WORK ITEM: From the entries below, report how many lines contain the string "curl". Give only that number.

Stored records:
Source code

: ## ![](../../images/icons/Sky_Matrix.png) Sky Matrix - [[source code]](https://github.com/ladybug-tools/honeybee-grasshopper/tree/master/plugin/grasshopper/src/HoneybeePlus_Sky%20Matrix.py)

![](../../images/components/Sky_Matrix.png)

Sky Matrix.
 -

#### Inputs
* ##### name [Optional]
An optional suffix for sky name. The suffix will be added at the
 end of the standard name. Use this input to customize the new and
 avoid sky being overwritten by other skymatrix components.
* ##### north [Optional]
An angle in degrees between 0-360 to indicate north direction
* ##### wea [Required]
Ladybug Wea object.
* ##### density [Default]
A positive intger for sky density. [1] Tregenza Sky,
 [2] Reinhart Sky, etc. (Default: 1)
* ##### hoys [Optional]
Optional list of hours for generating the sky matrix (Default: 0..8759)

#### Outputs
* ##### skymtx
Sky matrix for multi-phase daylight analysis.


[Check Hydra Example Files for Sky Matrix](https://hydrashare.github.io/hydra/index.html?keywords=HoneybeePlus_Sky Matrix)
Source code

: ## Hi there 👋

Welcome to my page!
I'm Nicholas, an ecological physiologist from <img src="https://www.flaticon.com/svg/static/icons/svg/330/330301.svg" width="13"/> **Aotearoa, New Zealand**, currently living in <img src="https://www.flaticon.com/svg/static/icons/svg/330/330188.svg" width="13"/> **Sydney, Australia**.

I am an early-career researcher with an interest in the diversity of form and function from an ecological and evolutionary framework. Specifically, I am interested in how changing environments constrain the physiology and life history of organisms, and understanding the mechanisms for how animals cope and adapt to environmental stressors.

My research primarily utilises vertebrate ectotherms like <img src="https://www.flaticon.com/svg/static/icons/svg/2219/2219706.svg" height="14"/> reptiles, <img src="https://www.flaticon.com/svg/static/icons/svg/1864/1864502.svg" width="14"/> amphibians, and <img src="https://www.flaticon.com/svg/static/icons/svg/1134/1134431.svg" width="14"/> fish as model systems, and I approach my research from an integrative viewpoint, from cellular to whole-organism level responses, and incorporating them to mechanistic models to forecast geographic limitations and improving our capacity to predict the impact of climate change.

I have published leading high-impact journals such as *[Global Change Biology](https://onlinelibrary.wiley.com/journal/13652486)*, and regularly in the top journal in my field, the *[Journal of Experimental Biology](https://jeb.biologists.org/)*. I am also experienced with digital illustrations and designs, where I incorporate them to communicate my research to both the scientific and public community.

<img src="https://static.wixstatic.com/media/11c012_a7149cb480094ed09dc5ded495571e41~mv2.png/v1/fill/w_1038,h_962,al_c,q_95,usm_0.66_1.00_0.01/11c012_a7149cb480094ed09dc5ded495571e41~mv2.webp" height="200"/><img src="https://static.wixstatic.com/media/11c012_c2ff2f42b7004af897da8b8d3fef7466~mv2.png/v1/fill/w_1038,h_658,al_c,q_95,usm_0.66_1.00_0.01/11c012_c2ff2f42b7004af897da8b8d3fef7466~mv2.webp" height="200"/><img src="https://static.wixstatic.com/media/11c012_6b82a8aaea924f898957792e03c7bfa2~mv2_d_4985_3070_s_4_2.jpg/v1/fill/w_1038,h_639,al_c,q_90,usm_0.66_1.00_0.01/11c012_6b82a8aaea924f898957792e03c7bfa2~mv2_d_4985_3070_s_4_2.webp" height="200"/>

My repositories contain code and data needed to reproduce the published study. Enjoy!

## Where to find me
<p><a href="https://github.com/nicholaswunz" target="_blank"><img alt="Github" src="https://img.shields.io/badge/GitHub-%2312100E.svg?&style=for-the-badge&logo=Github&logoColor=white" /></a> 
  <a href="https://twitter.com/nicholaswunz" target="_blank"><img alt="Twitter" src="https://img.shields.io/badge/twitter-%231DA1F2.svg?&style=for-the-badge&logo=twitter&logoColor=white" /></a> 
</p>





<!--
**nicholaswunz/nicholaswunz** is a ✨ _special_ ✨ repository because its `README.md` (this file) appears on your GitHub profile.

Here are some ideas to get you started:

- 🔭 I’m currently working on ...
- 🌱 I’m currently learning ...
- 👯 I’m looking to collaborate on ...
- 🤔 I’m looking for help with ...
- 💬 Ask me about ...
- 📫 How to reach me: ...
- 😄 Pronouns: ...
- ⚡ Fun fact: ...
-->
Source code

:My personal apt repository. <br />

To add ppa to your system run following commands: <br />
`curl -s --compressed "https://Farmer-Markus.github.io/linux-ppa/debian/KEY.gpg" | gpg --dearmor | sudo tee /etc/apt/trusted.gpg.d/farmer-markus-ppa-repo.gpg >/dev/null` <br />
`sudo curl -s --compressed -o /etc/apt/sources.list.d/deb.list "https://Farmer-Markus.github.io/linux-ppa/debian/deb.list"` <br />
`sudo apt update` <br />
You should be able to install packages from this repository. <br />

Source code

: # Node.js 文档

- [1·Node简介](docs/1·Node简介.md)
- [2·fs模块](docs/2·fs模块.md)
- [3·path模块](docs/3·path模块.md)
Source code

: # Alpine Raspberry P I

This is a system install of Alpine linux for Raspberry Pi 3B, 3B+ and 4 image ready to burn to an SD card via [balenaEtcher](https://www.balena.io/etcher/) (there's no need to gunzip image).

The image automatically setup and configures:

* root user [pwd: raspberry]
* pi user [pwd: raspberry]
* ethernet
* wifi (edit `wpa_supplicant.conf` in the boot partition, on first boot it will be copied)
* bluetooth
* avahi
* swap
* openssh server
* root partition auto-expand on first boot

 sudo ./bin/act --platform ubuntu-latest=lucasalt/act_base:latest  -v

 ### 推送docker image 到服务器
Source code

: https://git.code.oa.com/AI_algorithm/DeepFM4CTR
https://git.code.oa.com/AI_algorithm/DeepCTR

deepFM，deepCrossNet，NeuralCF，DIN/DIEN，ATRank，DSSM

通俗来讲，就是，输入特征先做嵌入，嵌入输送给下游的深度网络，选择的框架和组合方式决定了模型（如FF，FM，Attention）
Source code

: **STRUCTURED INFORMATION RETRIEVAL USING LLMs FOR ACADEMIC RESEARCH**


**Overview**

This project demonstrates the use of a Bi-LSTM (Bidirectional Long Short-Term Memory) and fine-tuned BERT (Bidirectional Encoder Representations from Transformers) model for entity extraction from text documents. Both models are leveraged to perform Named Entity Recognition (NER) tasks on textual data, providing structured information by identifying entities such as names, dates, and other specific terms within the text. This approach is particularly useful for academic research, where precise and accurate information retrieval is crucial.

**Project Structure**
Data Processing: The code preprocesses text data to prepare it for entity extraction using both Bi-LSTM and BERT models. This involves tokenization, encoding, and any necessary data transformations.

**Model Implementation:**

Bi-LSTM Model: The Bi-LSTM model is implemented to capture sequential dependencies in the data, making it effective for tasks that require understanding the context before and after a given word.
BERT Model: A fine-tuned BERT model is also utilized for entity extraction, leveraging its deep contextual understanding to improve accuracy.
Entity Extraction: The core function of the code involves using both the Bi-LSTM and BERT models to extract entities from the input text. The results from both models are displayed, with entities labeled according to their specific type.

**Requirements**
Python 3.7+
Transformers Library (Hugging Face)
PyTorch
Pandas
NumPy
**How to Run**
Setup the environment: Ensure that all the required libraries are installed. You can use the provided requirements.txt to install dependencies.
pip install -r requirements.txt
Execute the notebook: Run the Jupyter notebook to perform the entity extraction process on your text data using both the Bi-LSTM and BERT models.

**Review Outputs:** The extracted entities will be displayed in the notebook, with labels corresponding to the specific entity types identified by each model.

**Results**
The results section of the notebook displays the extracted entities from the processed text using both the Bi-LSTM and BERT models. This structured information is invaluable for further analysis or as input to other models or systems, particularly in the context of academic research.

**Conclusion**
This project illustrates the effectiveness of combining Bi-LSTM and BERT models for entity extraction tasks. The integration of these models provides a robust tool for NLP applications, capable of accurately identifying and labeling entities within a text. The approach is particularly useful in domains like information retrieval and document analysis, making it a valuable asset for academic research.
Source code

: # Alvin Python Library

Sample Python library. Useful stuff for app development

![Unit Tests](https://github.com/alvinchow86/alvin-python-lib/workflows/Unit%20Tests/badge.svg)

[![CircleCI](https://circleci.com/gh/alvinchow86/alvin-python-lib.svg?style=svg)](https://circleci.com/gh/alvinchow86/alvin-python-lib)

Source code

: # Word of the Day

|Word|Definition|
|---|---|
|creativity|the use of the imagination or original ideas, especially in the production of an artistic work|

RESPONSE BELOW: 2